Alarm over new export law

The proposal to tighten legislation on Swedish exports of war materiel will impact negatively on Swedish exports, innovation, jobs and defence capability, warns the defence industry.
The value of Swedish exports would fall by SKr 40 billion by 2023, if Sweden adds a democracy criteria to current defence export legislation, says defence analyst company IHS Jane.
“Competitors would most likely use it as a reason to rid themselves of Swedish suppliers in the chain of supply,” predicts Robert Limmergård, diretor general of the Swedish security and defence industry association (SOFF).
Saab defence group may be forced to look over its future investments in Sweden, hints Håkan Buskhe, chief executive of Saab. The company employs 12,000 of its 15,000 staff in 50 localities around Sweden.

Green transition

Financial Markets Minister Per Bolund is convinced the markets will revalue fossil fuel assets. He believes environmentally unsustainable assets may well suffer from unanticipated or premature write offs, downward revaluations or be converted into liabilities, which is why the government is counting on the national pension funds to reduce their risk in fossil fuel assets.

“We expect the pension funds to lead the financial markets’ green transition,” says Per Bolund, rejecting suggestions that the government is exercising too much control over the funds.

Fortum keen to take over

Dagens Industri reports that at one point Fortum was interested in taking over the running of the two reactors at Oskarshamn that are now to be closed early from majority shareholder E.ON. Fortum CEO Pekka Lundmark tells the business daily he does not understand why E.ON considered the early closure of the reactors necessary since Fortum’s calculations suggested it would have been financially viable to operate the reactors for a number of years after an upgrade.
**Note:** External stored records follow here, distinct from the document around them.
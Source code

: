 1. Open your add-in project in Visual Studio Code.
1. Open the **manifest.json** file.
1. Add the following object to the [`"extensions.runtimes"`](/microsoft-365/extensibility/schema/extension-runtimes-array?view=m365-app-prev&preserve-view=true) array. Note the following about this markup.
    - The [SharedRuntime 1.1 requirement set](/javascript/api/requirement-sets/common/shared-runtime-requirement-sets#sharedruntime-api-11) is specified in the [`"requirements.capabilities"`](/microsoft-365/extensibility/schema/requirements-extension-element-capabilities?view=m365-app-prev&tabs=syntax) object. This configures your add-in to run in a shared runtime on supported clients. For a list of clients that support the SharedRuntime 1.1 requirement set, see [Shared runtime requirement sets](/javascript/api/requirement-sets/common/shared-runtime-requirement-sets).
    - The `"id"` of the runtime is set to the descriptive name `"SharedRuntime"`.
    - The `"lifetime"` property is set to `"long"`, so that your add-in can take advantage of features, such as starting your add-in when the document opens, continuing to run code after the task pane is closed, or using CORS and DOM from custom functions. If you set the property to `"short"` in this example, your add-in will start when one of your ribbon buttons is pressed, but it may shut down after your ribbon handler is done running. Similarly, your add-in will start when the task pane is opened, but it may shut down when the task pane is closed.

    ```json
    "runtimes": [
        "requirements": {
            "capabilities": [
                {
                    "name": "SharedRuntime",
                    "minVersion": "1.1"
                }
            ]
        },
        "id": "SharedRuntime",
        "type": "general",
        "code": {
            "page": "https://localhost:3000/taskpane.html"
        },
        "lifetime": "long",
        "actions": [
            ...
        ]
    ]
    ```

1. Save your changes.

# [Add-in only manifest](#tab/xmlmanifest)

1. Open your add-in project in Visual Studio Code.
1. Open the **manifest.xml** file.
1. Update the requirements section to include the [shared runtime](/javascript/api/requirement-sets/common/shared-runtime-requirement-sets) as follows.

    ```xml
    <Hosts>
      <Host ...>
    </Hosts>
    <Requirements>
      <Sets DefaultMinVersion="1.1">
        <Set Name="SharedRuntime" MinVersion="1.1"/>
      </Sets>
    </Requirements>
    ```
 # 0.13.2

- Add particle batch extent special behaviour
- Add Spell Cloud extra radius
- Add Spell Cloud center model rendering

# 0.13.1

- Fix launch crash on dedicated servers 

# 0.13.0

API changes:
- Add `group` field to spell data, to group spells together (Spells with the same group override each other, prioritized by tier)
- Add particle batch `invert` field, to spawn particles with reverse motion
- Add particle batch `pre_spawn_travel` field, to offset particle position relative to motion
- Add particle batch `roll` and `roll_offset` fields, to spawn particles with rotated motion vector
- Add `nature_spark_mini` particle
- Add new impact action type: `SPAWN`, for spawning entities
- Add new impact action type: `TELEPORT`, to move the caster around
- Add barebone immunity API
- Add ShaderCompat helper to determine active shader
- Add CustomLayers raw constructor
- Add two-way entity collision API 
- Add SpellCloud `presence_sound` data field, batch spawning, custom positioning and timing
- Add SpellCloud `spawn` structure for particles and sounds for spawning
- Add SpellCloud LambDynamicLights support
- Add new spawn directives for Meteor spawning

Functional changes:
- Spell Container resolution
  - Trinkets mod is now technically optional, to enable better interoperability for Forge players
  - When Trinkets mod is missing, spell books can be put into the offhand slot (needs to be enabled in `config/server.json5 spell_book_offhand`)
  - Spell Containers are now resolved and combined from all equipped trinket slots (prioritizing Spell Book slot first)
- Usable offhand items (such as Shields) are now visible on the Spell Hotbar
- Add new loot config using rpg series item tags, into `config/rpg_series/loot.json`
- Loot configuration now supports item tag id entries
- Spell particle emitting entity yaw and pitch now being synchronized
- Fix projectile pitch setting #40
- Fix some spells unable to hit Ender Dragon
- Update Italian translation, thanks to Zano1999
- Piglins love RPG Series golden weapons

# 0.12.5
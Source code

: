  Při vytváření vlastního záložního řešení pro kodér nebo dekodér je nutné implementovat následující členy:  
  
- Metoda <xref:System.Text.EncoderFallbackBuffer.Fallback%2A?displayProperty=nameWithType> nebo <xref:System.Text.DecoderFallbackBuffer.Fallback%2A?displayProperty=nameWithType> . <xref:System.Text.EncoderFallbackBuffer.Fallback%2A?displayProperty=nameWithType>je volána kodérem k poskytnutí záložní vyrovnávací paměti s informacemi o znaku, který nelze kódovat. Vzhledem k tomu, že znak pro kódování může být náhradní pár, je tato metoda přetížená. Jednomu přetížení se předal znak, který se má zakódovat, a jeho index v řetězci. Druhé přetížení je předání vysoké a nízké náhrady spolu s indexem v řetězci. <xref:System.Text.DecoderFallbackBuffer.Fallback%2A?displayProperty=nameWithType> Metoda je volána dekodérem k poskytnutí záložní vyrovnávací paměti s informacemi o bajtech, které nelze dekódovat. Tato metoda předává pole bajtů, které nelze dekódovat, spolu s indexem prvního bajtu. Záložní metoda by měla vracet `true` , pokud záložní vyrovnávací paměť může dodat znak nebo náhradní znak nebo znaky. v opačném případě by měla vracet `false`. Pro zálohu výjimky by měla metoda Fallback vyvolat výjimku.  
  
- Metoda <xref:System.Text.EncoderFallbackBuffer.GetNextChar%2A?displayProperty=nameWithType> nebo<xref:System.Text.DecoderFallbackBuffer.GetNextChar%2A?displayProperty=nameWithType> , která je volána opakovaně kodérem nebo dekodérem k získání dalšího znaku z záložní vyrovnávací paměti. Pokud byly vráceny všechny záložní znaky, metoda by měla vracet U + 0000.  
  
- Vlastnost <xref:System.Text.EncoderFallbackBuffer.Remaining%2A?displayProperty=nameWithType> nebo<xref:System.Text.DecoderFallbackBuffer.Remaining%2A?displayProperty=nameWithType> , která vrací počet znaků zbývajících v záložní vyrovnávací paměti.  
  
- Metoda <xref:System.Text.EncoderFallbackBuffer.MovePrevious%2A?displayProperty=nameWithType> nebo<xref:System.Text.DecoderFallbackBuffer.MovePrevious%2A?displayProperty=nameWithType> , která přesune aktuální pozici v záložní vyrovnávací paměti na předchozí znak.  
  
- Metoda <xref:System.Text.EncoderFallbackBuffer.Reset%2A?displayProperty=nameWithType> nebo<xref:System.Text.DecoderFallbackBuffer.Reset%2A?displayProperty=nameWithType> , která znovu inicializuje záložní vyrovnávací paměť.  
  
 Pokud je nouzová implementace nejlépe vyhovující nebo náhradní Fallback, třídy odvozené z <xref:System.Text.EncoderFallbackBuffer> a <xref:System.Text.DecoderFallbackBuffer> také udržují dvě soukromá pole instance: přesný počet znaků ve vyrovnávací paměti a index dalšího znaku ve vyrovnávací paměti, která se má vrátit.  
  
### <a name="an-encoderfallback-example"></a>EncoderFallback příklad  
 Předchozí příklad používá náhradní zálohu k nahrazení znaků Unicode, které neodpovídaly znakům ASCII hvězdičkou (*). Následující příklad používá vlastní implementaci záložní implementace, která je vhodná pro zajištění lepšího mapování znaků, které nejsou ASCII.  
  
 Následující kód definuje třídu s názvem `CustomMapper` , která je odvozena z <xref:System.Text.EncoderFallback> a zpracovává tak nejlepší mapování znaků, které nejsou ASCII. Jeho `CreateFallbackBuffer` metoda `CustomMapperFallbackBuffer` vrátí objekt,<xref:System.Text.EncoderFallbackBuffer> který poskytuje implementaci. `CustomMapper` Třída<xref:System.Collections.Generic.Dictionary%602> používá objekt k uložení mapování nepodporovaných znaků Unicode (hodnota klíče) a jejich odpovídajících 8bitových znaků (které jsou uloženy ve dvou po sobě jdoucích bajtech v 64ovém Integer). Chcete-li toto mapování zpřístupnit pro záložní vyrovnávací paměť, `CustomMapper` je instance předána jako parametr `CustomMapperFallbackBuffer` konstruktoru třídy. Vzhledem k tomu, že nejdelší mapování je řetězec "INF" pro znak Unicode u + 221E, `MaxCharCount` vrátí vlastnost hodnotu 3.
Electrolux’ shareholders concerned

In August 2014, just weeks before Electrolux said it was buying GE Appliances, Torben Ballegaard Sorensen, the deputy chair of the Electrolux board, wrote an email to board chair Ronnie Leten, in which Keith McLoughlin was described as the “outgoing CEO”. In the email, Ballegaard Sorensen also called into question the acquisition of GE’s home appliances unit, wondering who would extract value from it, and suggesting that McLoughlin was obsessed with grandiose ideas in the US.

The fact that Electrolux has an “outgoing” CEO at its helm and a board with directors who questioned the GE acquisition shortly before its presentation is a cause of concern for institutional shareholders, writes DI.

Investor, the principal owner of Electrolux, does not wish to comment the email, saying merely that it prefers to talk directly to the board of directors.

Currency intervention remains on table

Deputy Governor Per Jansson said on Monday that Riksbank policy is on track to meet the inflation target and the central bank will continue to take action to ensure the target is achieved. There is scope to cut the benchmark rate further but, in such an event, the Riksbank will most likely have to resort to currency intervention.

Jansson also said the IMF has shown more acceptance of currency intervention as a policy tool, and that it is important the krona does not strengthen too quickly.